A circle of radius $r$ is tangent at two points on the parabola $y=x^2$ such that the angle between the two radii at the tangent points is $2\theta$, where $0<2\theta<\pi$. Find $r$ as a function of $\theta$.
  1. What is the slope of the tangent to the curve $y = 2x^2+3x-2$ at $x=4$?
  2. Find the value of $a$ such that the line $y_1=3x+a$ is tangent to the curve $y_2=2x^2+3x+1$
  3. You are given $3$ lines: $y=2x$, $y=2x-2$, $y=-\frac{1}{2}x+3$. For each pair of lines, state whether they are parallel or perpendicular.

Let $P$ be one of the points where the parabola and the circle touch. What is the slope of the tangent at $P$, given you know the equation of the curve?

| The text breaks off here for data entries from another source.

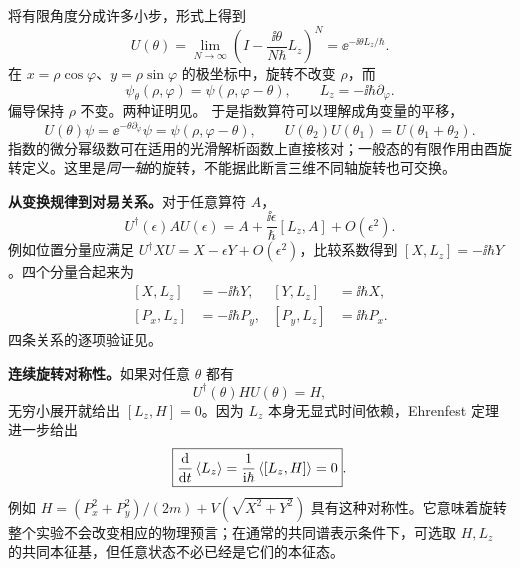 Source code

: 将有限角度分成许多小步，形式上得到
\begin{equation}
  U(\theta)=\lim_{N\to\infty}
  \left(I-\frac{\ii\theta}{N\hbar}L_z\right)^N
  =\boxed{\ee^{-\ii\theta L_z/\hbar}}.
\end{equation}
在 $x=\rho\cos\varphi$、$y=\rho\sin\varphi$ 的极坐标中，旋转不改变 $\rho$，而
\begin{equation}
  \psi_\theta(\rho,\varphi)=\psi(\rho,\varphi-\theta),\qquad
  \boxed{L_z=-\ii\hbar\partial_\varphi}.
  \label{eq:QM-C12-S02-polar}
\end{equation}
偏导保持 $\rho$ 不变。两种证明见。
于是指数算符可以理解成角变量的平移，
\begin{equation}
  U(\theta)\psi=\ee^{-\theta\partial_\varphi}\psi
  =\psi(\rho,\varphi-\theta),\qquad
  U(\theta_2)U(\theta_1)=U(\theta_1+\theta_2).
\end{equation}
指数的微分幂级数可在适用的光滑解析函数上直接核对；一般态的有限作用由酉旋转定义。这里是\emph{同一轴}的旋转，不能据此断言三维不同轴旋转也可交换。

\textbf{从变换规律到对易关系。}对于任意算符 $A$，
\begin{equation}
  U^\dagger(\epsilon)AU(\epsilon)
  =A+\frac{\ii\epsilon}{\hbar}[L_z,A]+O(\epsilon^2).
\end{equation}
例如位置分量应满足 $U^\dagger XU=X-\epsilon Y+O(\epsilon^2)$，比较系数得到 $[X,L_z]=-\ii\hbar Y$。四个分量合起来为
\begin{equation}
  \boxed{\begin{aligned}
    [X,L_z]&=-\ii\hbar Y,&[Y,L_z]&=\ii\hbar X,\\
    [P_x,L_z]&=-\ii\hbar P_y,&[P_y,L_z]&=\ii\hbar P_x.
  \end{aligned}}
  \label{eq:QM-C12-S02-component-commutators}
\end{equation}
四条关系的逐项验证见。

\textbf{连续旋转对称性。}如果对任意 $\theta$ 都有
\begin{equation}
  U^\dagger(\theta)HU(\theta)=H,
\end{equation}
无穷小展开就给出 $[L_z,H]=0$。因为 $L_z$ 本身无显式时间依赖，Ehrenfest 定理进一步给出
\begin{equation}
  \boxed{\frac{\dd}{\dd t}\expect{L_z}
    =\frac{1}{\ii\hbar}\expect{[L_z,H]}=0}.
\end{equation}
例如 $H=(P_x^2+P_y^2)/(2m)+V(\sqrt{X^2+Y^2})$ 具有这种对称性。它意味着旋转整个实验不会改变相应的物理预言；在通常的共同谱表示条件下，可选取 $H,L_z$ 的共同本征基，但任意状态不必已经是它们的本征态。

What is the angle made by the tangent at $P$ with the $x$-axis in terms of $\theta$?

What is another expression of the slope of the tangent at $P$ in terms of this angle.

Can you extract the tangent of this angle from the right triangle with sides $r,$ $x$ and $r\cos(\theta)?$

Let $P=(x,x^2)$ be one of the two points where the parabola and circle are tangent to each other. The radius $r$ sits on the line normal at $P$. The slope of the tangent line at $P$ is equal to the derivative of $x^2$, i.e. $2x$, but also equal to the tangent of the angle the line makes with the $x$-axis, which in this case is $\theta$ (owing to the fact we have a right angle at $P$ between the tangent and the normal), i.e. $\tan\theta=\frac{x}{r\cos\theta}$. Equating we get $2x=\frac{x}{r\cos\theta}$ and so $r=\frac{1}{2\cos\theta}$.

Alternatively, we could also have used the fact that the product between the slopes of the tangent and the normal is $-1$. The slope of the normal in our case is minus the tangent of the angle opposite $\theta$ (can you explain why?), i.e. $-\frac{r\cos\theta}{x}$. Hence $r$ is extracted from $-\frac{r\cos\theta}{x}\cdot2x=-1$.